China issued an official statement on Monday August 21 directly implicating a government official. The latter is accused of spying on behalf of the American Central Intelligence Agency (CIA). Last month, a new anti-espionage law was enacted to strengthen the margin of maneuver against such acts, which constitute, according to Beijing, a threat to national security.

The case announced Monday, which is still under investigation, involves a 39-year-old man, China’s Ministry of State Security said in a statement. He is an employee of an unspecified ministry, whose surname is Hao, he said. Her gender was not specified.

It was during his studies in Japan that the person met an employee of the United States Embassy and developed a close relationship with him, according to the Ministry of State Security.

The embassy employee would later have introduced Hao to another colleague, a CIA agent, who would have convinced him to spy for the American agency on his return to China.

Hao reportedly signed a contract and received training from the United States, before obtaining a job with the Chinese government, in accordance with American instructions.
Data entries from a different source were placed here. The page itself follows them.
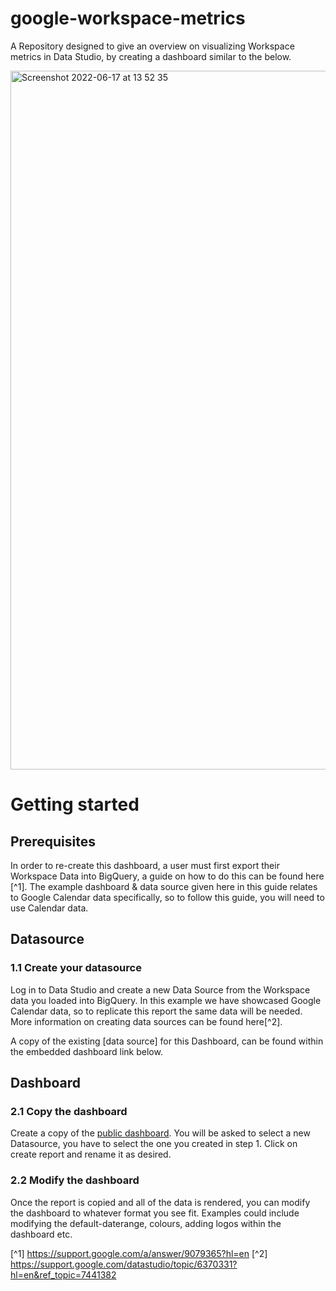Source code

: # google-workspace-metrics
A Repository designed to give an overview on visualizing Workspace metrics in Data Studio, by creating a dashboard similar to the below.

<img width="1118" alt="Screenshot 2022-06-17 at 13 52 35" src="https://user-images.githubusercontent.com/107557111/174819957-99b7f273-d6fb-4f69-af06-dfbc2d73a0df.png">

# Getting started
## Prerequisites 
In order to re-create this dashboard, a user must first export their Workspace Data into BigQuery, a guide on how to do this can be found here [^1].
The example dashboard & data source given here in this guide relates to Google Calendar data specifically, so to follow this guide, you will need to use Calendar data.

## Datasource
### 1.1 Create your datasource
Log in to Data Studio and create a new Data Source from the Workspace data you loaded into BigQuery. In this example we have showcased Google Calendar data, so to replicate this report the same data will be needed.
More information on creating data sources can be found here[^2].

A copy of the existing [data source] for this Dashboard, can be found within the embedded dashboard link below.

## Dashboard
### 2.1 Copy the dashboard
Create a copy of the [public dashboard](https://datastudio.google.com/embed/reporting/bec23acc-8445-4205-ae1b-947b04166290/page/XEduC). 
You will be asked to select a new Datasource, you have to select the one you created in step 1. Click on create report and rename it as desired.

### 2.2 Modify the dashboard 
Once the report is copied and all of the data is rendered, you can modify the dashboard to whatever format you see fit. 
Examples could include modifying the default-daterange, colours, adding logos within the dashboard etc.

[^1] https://support.google.com/a/answer/9079365?hl=en
[^2] https://support.google.com/datastudio/topic/6370331?hl=en&ref_topic=7441382
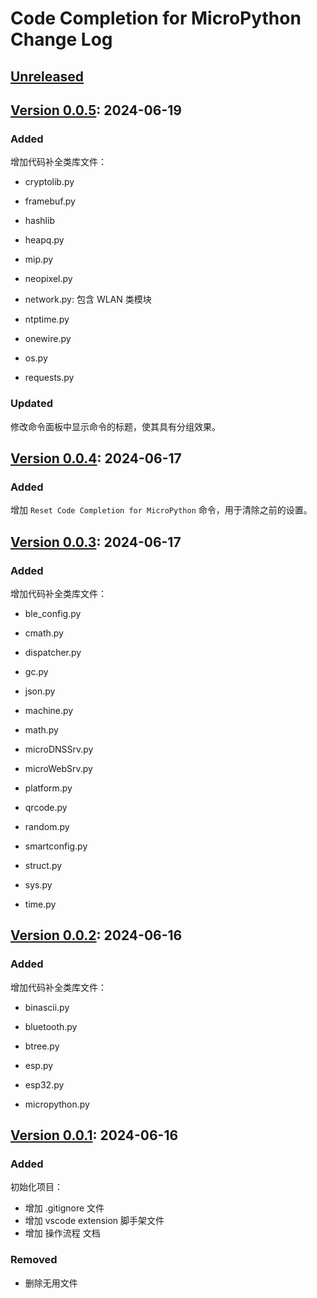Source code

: # Code Completion for MicroPython Change Log

## [Unreleased]

## [Version 0.0.5]: 2024-06-19

### Added

增加代码补全类库文件：

* cryptolib.py

* framebuf.py

* hashlib
* heapq.py

* mip.py

* neopixel.py
* network.py: 包含 WLAN 类模块
* ntptime.py

* onewire.py
* os.py

* requests.py

### Updated

修改命令面板中显示命令的标题，使其具有分组效果。

## [Version 0.0.4]: 2024-06-17

### Added

增加 `Reset Code Completion for MicroPython` 命令，用于清除之前的设置。

## [Version 0.0.3]: 2024-06-17

### Added

增加代码补全类库文件：

* ble_config.py

* cmath.py

* dispatcher.py

* gc.py

* json.py

* machine.py
* math.py
* microDNSSrv.py
* microWebSrv.py

* platform.py

* qrcode.py

* random.py

* smartconfig.py
* struct.py
* sys.py

* time.py

## [Version 0.0.2]: 2024-06-16

### Added

增加代码补全类库文件：

* binascii.py
* bluetooth.py
* btree.py

* esp.py
* esp32.py

* micropython.py

## [Version 0.0.1]: 2024-06-16

### Added

初始化项目：

* 增加 .gitignore 文件
* 增加 vscode extension 脚手架文件
* 增加 操作流程 文档

### Removed

* 删除无用文件

[unreleased]: https://gitee.com/walkline/code-completion-for-micropython/compare/v0.0.5...HEAD
[Version 0.0.5]: https://gitee.com/walkline/code-completion-for-micropython/compare/v0.0.4...v0.0.5
[Version 0.0.4]: https://gitee.com/walkline/code-completion-for-micropython/compare/v0.0.3...v0.0.4
[Version 0.0.3]: https://gitee.com/walkline/code-completion-for-micropython/compare/v0.0.2...v0.0.3
[Version 0.0.2]: https://gitee.com/walkline/code-completion-for-micropython/compare/v0.0.1...v0.0.2
[Version 0.0.1]: https://gitee.com/walkline/code-completion-for-micropython/releases/tag/v0.0.1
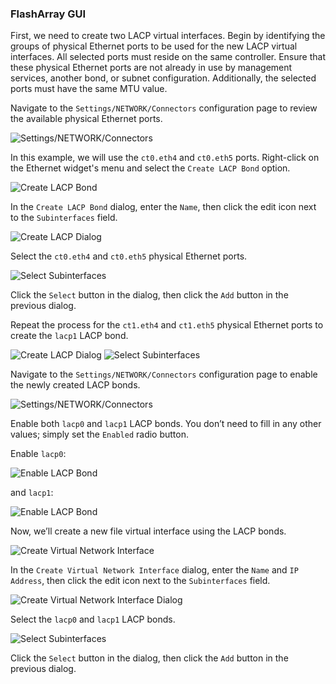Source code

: ### FlashArray GUI
First, we need to create two LACP virtual interfaces. Begin by identifying the groups of physical Ethernet ports to be used for the new LACP virtual interfaces. All selected ports must reside on the same controller. Ensure that these physical Ethernet ports are not already in use by management services, another bond, or subnet configuration. Additionally, the selected ports must have the same MTU value.

Navigate to the `Settings/NETWORK/Connectors` configuration page to review the available physical Ethernet ports.

![Settings/NETWORK/Connectors](https://raw.githubusercontent.com/zsvoboda/fadoc/refs/heads/main/src/img/vif.physical/settings.network.configuration.png)

In this example, we will use the `ct0.eth4` and `ct0.eth5` ports. Right-click on the Ethernet widget's menu and select the `Create LACP Bond` option.

![Create LACP Bond](https://raw.githubusercontent.com/zsvoboda/fadoc/refs/heads/main/src/img/vif.lacp/create.lacp.png)

In the `Create LACP Bond` dialog, enter the `Name`, then click the edit icon next to the `Subinterfaces` field.

![Create LACP Dialog](https://raw.githubusercontent.com/zsvoboda/fadoc/refs/heads/main/src/img/vif.lacp/create.lacp.dialog.0.png)

Select the `ct0.eth4` and `ct0.eth5` physical Ethernet ports.

![Select Subinterfaces](https://raw.githubusercontent.com/zsvoboda/fadoc/refs/heads/main/src/img/vif.lacp/create.lacp.dialog.subinterfaces.0.png)

Click the `Select` button in the dialog, then click the `Add` button in the previous dialog.

Repeat the process for the `ct1.eth4` and `ct1.eth5` physical Ethernet ports to create the `lacp1` LACP bond.

![Create LACP Dialog](https://raw.githubusercontent.com/zsvoboda/fadoc/refs/heads/main/src/img/vif.lacp/create.lacp.dialog.1.png)
![Select Subinterfaces](https://raw.githubusercontent.com/zsvoboda/fadoc/refs/heads/main/src/img/vif.lacp/create.lacp.dialog.subinterfaces.1.png)

Navigate to the `Settings/NETWORK/Connectors` configuration page to enable the newly created LACP bonds.

![Settings/NETWORK/Connectors](https://raw.githubusercontent.com/zsvoboda/fadoc/refs/heads/main/src/img/vif.lacp/settings.network.configuration.png)

Enable both `lacp0` and `lacp1` LACP bonds. You don’t need to fill in any other values; simply set the `Enabled` radio button.

Enable `lacp0`:

![Enable LACP Bond](https://raw.githubusercontent.com/zsvoboda/fadoc/refs/heads/main/src/img/vif.lacp/enable.lacp.bond.0.png)

and `lacp1`:

![Enable LACP Bond](https://raw.githubusercontent.com/zsvoboda/fadoc/refs/heads/main/src/img/vif.lacp/enable.lacp.bond.1.png)

Now, we’ll create a new file virtual interface using the LACP bonds.

![Create Virtual Network Interface](https://raw.githubusercontent.com/zsvoboda/fadoc/refs/heads/main/src/img/vif.physical/create.file.vif.png)

In the `Create Virtual Network Interface` dialog, enter the `Name` and `IP Address`, then click the edit icon next to the `Subinterfaces` field.

![Create Virtual Network Interface Dialog](https://raw.githubusercontent.com/zsvoboda/fadoc/refs/heads/main/src/img/vif.physical/create.file.vif.dialog.png)

Select the `lacp0` and `lacp1` LACP bonds.

![Select Subinterfaces](https://raw.githubusercontent.com/zsvoboda/fadoc/refs/heads/main/src/img/vif.lacp/create.file.vif.dialog.subinterfaces.png)

Click the `Select` button in the dialog, then click the `Add` button in the previous dialog.
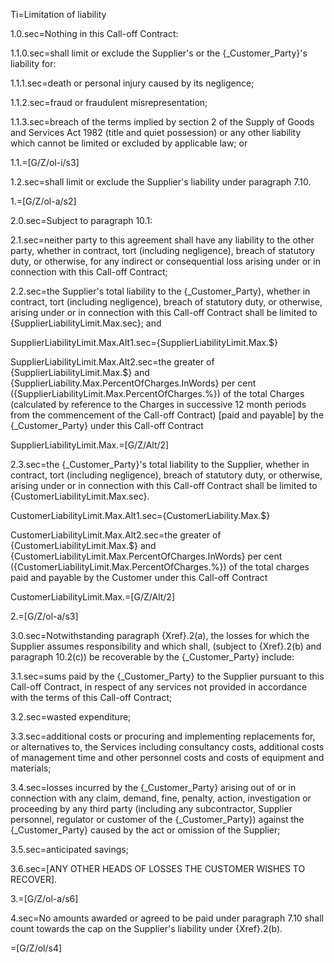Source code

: Ti=Limitation of liability

1.0.sec=Nothing in this Call-off Contract:

1.1.0.sec=shall limit or exclude the Supplier's or the {_Customer_Party}'s liability for:

1.1.1.sec=death or personal injury caused by its negligence;

1.1.2.sec=fraud or fraudulent misrepresentation;

1.1.3.sec=breach of the terms implied by section 2 of the Supply of Goods and Services Act 1982 (title and quiet possession) or any other liability which cannot be limited or excluded by applicable law; or

1.1.=[G/Z/ol-i/s3]

1.2.sec=shall limit or exclude the Supplier's liability under paragraph 7.10.

1.=[G/Z/ol-a/s2]

2.0.sec=Subject to paragraph 10.1:

2.1.sec=neither party to this agreement shall have any liability to the other party, whether in contract, tort (including negligence), breach of statutory duty, or otherwise, for any indirect or consequential loss arising under or in connection with this Call-off Contract;

2.2.sec=the Supplier's total liability to the {_Customer_Party}, whether in contract, tort (including negligence), breach of statutory duty, or otherwise, arising under or in connection with this Call-off Contract shall be limited to {SupplierLiabilityLimit.Max.sec}; and 

SupplierLiabilityLimit.Max.Alt1.sec={SupplierLiabilityLimit.Max.$}

SupplierLiabilityLimit.Max.Alt2.sec=the greater of {SupplierLiabilityLimit.Max.$} and {SupplierLiability.Max.PercentOfCharges.InWords} per cent ({SupplierLiabilityLimit.Max.PercentOfCharges.%}) of the total Charges (calculated by reference to the Charges in successive 12 month periods from the commencement of the Call-off Contract) [paid and payable] by the {_Customer_Party} under this Call-off Contract

SupplierLiabilityLimit.Max.=[G/Z/Alt/2]


2.3.sec=the {_Customer_Party}'s total liability to the Supplier, whether in contract, tort (including negligence), breach of statutory duty, or otherwise, arising under or in connection with this Call-off Contract shall be limited to {CustomerLiabilityLimit.Max.sec}.

CustomerLiabilityLimit.Max.Alt1.sec={CustomerLiability.Max.$}

CustomerLiabilityLimit.Max.Alt2.sec=the greater of {CustomerLiabilityLimit.Max.$} and {CustomerLiabilityLimit.Max.PercentOfCharges.InWords} per cent ({CustomerLiabilityLimit.Max.PercentOfCharges.%}) of the total charges paid and payable by the Customer under this Call-off Contract

CustomerLiabilityLimit.Max.=[G/Z/Alt/2]


2.=[G/Z/ol-a/s3]

3.0.sec=Notwithstanding paragraph {Xref}.2(a), the losses for which the Supplier assumes responsibility and which shall, (subject to {Xref}.2(b) and paragraph 10.2(c)) be recoverable by the {_Customer_Party} include:

3.1.sec=sums paid by the {_Customer_Party} to the Supplier pursuant to this Call-off Contract, in respect of any services not provided in accordance with the terms of this Call-off Contract;

3.2.sec=wasted expenditure;

3.3.sec=additional costs or procuring and implementing replacements for, or alternatives to, the Services including consultancy costs, additional costs of management time and other personnel costs and costs of equipment and materials;

3.4.sec=losses incurred by the {_Customer_Party} arising out of or in connection with any claim, demand, fine, penalty, action, investigation or proceeding by any third party (including any subcontractor, Supplier personnel, regulator or customer of the {_Customer_Party}) against the {_Customer_Party} caused by the act or omission of the Supplier;

3.5.sec=anticipated savings;

3.6.sec=[ANY OTHER HEADS OF LOSSES THE CUSTOMER WISHES TO RECOVER].

3.=[G/Z/ol-a/s6]

4.sec=No amounts awarded or agreed to be paid under paragraph 7.10 shall count towards the cap on the Supplier's liability under {Xref}.2(b).

=[G/Z/ol/s4]

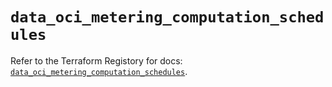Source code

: # `data_oci_metering_computation_schedules`

Refer to the Terraform Registory for docs: [`data_oci_metering_computation_schedules`](https://registry.terraform.io/providers/oracle/oci/6.18.0/docs/data-sources/metering_computation_schedules).
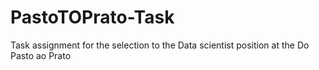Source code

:# PastoTOPrato-Task
Task assignment for the selection to the Data scientist position at the Do Pasto ao Prato 
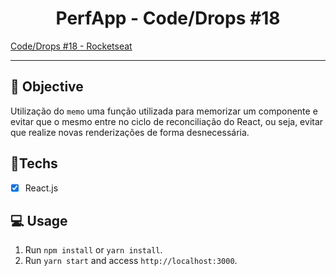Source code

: <h1 align="center">
    PerfApp - Code/Drops #18
</h1>

<a href="https://www.youtube.com/watch?v=sBA_SDhIPqQ"> Code/Drops #18 - Rocketseat </a> 

<hr>

## 🎯 Objective

Utilização do ` memo ` uma função utilizada para memorizar um componente e evitar que o mesmo entre no ciclo de reconciliação do React, ou seja, evitar que realize novas renderizações de forma desnecessária.

## 🚀Techs

- [x] React.js

## 💻 Usage

1. Run `npm install` or `yarn install`.<br />
2. Run `yarn start` and access `http://localhost:3000`.<br />
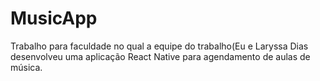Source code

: # MusicApp
Trabalho para faculdade no qual a equipe do trabalho(Eu e Laryssa Dias  desenvolveu uma aplicação React Native para agendamento de aulas de música. 
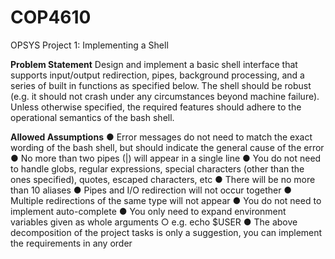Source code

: # COP4610

OPSYS Project 1: Implementing a Shell 

**Problem Statement**
Design and implement a basic shell interface that supports input/output redirection, pipes, background processing, and a series of built in functions as specified below. The shell should be robust (e.g. it should not crash under any circumstances beyond machine failure). Unless otherwise specified, the required features should adhere to the operational semantics of the bash shell.

**Allowed Assumptions**
● Error messages do not need to match the exact wording of the bash shell, but should indicate the general cause of the error
● No more than two pipes (|) will appear in a single line
● You do not need to handle globs, regular expressions, special characters (other than the ones
specified), quotes, escaped characters, etc
● There will be no more than 10 aliases
● Pipes and I/O redirection will not occur together
● Multiple redirections of the same type will not appear
● You do not need to implement auto-complete
● You only need to expand environment variables given as whole arguments
○ e.g. echo $USER
● The above decomposition of the project tasks is only a suggestion, you can implement the
requirements in any order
The suspect allegedly made several clandestine contacts with CIA personnel in China and provided them with information, the statement said.

In August, the Ministry of State Security released details of a first case accusing a Chinese national named Zeng, 52, of spying for the United States.

The statement stated that this person was in Italy for his studies, where he had befriended a CIA agent stationed in Rome. This agent convinced Zeng to provide sensitive information about the Chinese military in exchange for huge compensation and help so that Zeng and his family could settle in the United States, the Ministry of Security said. ‘State.

Beijing’s recent revision of its anti-spy law has many US companies doing business in China worried, amid tensions between the two countries. Under the new law, unauthorized obtaining of “documents, data, materials and objects related to security and national interests” can now amount to espionage.